El síndrome del “¿y de qué vas a vivir?”
La preocupación de Carlos no es nueva. Desde que el primer cavernícola dibujó un bisonte en la pared y otro le preguntó si eso le iba a dar de comer, el arte ha sido objeto de sospecha. En el siglo XXI, esta sospecha se ha institucionalizado, alimentada por la cultura del rendimiento, la productividad y el miedo a los recibos impagos. Es un miedo muy humano: preferimos una seguridad tangible a la incertidumbre de crear algo que pueda o no importar dentro de 100 años.
Carlos, por ejemplo, trabaja 60 horas a la semana porque “el sacrificio paga” (a veces, literalmente). Su vida es una oda a la estabilidad: mismos pantalones, mismo corte de cabello, misma playlist de rock de los 90 para el gimnasio. Cuando Mariana le dice que quiere abrir una exposición, su respuesta es una mezcla de genuina preocupación y ese tono de superioridad que solo alguien con seguro dental puede adoptar: “Pero, ¿y de qué vas a vivir?”
Lo irónico es que Carlos, por mucho que critique a Mariana, no podría vivir sin el arte. Piensa que está por encima de esas cosas, pero en el fondo se aferra a las películas de Tarantino, a su póster de El Padrino y a los memes de gatos que comparte sin parar. Porque el arte es así de rebelde: se cuela incluso en los rincones donde no lo quieren.
Rosa y el mito del arte como condena
Carlos no está solo. Está también Rosa, su tía, que todavía llora cuando recuerda que Mariana dejó la facultad de Derecho para “ensuciarse las manos con arcilla”. Rosa tiene una visión de la vida muy clara: se estudia, se trabaja, se asciende y, si queda tiempo, se gasta un poco en distracciones como ir al cine o comprar un cuadro genérico en IKEA.
Para Rosa, el arte es el pasatiempo de los ricos o la condena de los pobres. Sus frases favoritas incluyen: “El arte no llena la olla” y “¿Y si mejor estudias diseño gráfico?
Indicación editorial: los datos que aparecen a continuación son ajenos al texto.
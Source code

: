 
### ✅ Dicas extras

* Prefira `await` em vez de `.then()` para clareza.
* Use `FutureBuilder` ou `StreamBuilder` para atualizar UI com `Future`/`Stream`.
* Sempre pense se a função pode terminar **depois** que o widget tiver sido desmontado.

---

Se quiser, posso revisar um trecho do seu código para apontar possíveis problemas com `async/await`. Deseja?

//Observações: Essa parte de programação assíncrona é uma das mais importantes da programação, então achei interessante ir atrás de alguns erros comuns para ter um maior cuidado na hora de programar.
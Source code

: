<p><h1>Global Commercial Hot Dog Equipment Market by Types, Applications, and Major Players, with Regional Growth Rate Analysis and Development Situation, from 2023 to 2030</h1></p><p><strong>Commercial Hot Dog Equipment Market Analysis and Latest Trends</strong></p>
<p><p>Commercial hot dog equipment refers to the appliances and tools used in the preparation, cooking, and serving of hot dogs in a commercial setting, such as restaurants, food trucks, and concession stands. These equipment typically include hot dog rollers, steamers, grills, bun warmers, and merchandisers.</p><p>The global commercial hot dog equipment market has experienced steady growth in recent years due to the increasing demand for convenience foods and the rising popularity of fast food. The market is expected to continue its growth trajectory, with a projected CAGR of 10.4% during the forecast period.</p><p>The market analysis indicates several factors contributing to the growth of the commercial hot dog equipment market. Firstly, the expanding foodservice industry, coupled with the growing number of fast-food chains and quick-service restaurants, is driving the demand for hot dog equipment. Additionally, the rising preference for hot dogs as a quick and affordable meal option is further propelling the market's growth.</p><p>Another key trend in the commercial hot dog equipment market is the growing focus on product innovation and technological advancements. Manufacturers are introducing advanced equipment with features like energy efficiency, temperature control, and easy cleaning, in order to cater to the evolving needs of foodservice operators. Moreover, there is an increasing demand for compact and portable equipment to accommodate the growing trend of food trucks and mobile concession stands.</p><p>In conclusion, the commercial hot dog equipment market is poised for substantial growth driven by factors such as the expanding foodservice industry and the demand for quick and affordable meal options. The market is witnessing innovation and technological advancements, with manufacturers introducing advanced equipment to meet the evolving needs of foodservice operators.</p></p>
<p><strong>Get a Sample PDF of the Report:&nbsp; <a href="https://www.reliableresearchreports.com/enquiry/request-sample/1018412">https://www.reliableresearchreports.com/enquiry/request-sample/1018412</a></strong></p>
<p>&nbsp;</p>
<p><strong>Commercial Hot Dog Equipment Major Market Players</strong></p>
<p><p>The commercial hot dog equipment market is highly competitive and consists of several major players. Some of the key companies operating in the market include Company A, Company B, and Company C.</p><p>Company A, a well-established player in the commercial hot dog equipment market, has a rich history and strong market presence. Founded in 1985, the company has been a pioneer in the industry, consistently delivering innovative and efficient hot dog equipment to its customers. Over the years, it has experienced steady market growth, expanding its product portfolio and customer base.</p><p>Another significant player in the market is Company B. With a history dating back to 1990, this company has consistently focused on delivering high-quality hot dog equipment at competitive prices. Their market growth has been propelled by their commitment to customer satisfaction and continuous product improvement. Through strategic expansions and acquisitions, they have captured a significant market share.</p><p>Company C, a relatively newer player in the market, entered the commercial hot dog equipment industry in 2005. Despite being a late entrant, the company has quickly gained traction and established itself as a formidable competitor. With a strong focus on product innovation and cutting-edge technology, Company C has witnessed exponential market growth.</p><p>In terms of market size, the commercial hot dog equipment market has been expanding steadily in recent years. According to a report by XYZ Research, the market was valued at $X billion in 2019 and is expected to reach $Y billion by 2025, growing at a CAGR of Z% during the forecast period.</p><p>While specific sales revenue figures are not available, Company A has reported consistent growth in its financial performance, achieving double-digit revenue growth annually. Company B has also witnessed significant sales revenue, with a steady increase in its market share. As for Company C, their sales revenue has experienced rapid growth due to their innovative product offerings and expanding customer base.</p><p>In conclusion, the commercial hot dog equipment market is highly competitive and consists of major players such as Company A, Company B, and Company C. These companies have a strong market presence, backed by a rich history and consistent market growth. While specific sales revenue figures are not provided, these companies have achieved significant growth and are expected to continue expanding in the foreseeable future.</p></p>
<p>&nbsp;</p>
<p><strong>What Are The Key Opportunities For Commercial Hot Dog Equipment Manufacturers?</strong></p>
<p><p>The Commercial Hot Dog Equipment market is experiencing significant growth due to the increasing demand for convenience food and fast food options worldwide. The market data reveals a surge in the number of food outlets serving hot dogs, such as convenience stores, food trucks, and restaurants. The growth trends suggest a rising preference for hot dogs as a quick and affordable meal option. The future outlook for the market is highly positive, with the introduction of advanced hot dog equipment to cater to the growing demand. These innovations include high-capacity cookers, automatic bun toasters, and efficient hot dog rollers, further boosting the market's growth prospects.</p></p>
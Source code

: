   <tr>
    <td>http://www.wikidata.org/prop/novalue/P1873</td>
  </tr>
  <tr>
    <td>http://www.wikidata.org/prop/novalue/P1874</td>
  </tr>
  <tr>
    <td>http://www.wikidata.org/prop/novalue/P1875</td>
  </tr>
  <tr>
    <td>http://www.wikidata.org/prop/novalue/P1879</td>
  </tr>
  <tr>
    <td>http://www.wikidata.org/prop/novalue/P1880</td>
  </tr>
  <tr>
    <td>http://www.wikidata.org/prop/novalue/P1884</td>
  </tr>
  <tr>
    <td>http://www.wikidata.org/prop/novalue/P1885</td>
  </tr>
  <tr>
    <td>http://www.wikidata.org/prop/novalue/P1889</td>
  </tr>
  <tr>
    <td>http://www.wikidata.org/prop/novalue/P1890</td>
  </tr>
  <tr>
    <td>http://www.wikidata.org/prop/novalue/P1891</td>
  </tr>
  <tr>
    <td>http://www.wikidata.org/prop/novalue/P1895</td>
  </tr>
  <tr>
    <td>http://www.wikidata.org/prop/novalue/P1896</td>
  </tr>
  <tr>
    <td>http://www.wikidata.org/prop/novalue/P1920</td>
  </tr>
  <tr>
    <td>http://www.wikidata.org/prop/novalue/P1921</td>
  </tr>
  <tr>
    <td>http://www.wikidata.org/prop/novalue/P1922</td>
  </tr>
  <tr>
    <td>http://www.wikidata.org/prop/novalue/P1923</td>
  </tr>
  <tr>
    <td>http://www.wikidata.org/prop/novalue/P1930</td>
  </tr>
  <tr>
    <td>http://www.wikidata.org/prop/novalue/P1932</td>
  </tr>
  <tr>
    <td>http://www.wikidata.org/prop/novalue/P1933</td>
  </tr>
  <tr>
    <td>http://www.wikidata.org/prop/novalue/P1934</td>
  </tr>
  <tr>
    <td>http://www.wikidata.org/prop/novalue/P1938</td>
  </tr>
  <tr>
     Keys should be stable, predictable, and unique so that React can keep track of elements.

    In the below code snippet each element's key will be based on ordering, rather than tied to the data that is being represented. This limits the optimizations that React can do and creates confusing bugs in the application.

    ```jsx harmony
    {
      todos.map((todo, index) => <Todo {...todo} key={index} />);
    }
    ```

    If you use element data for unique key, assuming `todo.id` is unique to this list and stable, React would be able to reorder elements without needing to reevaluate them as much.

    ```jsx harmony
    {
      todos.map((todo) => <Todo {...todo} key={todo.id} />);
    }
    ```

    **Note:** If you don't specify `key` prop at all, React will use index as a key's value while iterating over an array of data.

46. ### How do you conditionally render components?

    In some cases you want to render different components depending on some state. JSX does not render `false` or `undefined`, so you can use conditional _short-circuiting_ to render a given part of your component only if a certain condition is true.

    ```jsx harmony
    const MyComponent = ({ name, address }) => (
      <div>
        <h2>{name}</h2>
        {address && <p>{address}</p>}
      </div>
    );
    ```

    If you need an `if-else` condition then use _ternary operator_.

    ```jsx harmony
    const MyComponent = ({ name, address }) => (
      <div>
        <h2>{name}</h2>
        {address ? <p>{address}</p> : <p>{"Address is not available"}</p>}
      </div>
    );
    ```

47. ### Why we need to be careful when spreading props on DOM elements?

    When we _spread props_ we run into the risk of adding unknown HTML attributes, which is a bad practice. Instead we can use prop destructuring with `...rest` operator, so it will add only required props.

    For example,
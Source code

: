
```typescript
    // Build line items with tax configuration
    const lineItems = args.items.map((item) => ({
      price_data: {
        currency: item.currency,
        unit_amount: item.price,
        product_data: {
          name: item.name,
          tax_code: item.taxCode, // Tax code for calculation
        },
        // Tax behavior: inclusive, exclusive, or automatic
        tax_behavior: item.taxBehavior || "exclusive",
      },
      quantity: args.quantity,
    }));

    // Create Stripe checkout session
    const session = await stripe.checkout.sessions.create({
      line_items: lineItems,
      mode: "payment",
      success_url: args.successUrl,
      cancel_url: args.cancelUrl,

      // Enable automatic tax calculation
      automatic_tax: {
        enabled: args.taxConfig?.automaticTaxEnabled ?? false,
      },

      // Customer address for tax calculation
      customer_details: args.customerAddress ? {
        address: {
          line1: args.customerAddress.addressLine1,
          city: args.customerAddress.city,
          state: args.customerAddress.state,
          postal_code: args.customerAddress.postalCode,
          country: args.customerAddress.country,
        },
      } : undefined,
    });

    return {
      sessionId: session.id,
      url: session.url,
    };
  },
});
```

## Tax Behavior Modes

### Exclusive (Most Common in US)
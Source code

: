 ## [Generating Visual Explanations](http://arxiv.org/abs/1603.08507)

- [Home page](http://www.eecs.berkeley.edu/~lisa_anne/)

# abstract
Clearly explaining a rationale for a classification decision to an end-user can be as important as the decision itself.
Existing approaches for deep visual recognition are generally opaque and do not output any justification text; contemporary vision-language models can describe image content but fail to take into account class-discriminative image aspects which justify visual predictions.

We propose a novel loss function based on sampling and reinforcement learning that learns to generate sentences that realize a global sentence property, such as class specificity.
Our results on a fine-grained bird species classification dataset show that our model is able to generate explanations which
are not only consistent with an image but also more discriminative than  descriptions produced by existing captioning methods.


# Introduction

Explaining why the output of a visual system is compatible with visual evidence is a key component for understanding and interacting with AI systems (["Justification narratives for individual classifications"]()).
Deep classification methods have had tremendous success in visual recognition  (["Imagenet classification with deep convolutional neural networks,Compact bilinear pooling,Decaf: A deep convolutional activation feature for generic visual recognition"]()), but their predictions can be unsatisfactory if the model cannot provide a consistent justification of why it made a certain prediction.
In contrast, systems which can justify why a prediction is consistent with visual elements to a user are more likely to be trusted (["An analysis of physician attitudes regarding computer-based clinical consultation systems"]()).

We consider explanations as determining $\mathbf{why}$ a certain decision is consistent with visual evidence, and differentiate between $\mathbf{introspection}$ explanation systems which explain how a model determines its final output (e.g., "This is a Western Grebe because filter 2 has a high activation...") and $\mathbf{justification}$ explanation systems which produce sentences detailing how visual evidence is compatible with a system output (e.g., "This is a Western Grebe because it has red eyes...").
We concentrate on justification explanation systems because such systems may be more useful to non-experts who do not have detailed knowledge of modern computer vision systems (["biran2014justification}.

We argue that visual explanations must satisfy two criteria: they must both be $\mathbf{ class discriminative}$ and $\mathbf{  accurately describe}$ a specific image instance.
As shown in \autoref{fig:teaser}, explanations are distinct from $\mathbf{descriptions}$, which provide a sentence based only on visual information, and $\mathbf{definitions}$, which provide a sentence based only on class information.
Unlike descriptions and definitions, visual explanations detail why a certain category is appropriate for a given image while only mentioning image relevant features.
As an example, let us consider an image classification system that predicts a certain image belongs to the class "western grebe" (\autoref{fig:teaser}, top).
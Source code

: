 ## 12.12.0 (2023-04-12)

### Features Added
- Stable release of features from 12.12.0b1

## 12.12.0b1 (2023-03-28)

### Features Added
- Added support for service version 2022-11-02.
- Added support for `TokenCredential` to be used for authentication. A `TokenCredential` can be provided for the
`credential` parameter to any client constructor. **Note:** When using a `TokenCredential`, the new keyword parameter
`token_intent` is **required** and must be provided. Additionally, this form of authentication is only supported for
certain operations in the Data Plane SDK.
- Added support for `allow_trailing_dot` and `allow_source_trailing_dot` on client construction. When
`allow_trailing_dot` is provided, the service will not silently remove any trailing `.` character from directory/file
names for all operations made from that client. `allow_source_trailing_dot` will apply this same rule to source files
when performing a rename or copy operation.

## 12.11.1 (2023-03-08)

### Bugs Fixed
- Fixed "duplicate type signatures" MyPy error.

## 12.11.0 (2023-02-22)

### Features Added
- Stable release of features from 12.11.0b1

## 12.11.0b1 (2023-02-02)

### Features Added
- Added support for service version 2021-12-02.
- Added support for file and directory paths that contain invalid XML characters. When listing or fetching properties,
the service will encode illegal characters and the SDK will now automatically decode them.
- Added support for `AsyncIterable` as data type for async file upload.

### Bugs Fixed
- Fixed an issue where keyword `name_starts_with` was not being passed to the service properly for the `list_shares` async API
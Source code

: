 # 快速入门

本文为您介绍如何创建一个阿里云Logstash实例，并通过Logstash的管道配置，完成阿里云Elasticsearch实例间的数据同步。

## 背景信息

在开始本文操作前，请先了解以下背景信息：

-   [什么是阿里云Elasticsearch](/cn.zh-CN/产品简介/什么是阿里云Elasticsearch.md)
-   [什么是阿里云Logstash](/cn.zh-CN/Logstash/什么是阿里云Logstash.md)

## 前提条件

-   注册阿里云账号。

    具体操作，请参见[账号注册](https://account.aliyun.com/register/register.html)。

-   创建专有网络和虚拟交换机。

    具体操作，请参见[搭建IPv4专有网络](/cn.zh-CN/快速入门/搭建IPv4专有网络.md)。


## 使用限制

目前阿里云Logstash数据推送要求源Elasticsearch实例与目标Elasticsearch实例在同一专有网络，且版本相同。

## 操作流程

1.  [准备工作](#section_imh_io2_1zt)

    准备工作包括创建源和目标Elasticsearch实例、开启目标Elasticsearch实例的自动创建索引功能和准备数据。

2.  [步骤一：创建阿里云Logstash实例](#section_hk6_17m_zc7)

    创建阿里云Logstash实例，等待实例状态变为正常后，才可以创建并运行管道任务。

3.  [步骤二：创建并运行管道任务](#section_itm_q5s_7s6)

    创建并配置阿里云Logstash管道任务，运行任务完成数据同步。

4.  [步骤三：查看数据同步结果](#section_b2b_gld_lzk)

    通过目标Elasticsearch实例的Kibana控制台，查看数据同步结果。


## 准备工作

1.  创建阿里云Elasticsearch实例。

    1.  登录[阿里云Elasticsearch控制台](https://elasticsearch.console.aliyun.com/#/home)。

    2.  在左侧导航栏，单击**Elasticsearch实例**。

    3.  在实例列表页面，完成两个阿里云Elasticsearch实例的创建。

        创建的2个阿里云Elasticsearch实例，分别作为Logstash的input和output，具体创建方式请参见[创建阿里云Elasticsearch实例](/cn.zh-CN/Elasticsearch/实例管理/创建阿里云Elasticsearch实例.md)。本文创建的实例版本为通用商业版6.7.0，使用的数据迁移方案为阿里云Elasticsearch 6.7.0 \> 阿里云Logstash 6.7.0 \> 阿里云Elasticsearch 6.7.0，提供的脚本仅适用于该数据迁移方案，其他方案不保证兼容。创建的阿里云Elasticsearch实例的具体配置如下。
Al menos tiene salida”. Cuando Mariana intenta explicarle que las esculturas no se hacen pensando en su precio por kilo, Rosa responde con una sonrisa piadosa, como si estuviera hablando con una niña que aún cree en unicornios.
Pero Rosa, como todos, también es contradictoria. Ella ama las novelas románticas (aunque jamás lo admitiría) y llora viendo Coco. Porque mientras dice que “el arte no sirve para nada”, tiene un retrato de su boda en la sala que contempla como si fuera una ventana a otro tiempo. El arte está ahí, diciéndole que la vida tiene significado, aunque ella no sepa cómo explicarlo.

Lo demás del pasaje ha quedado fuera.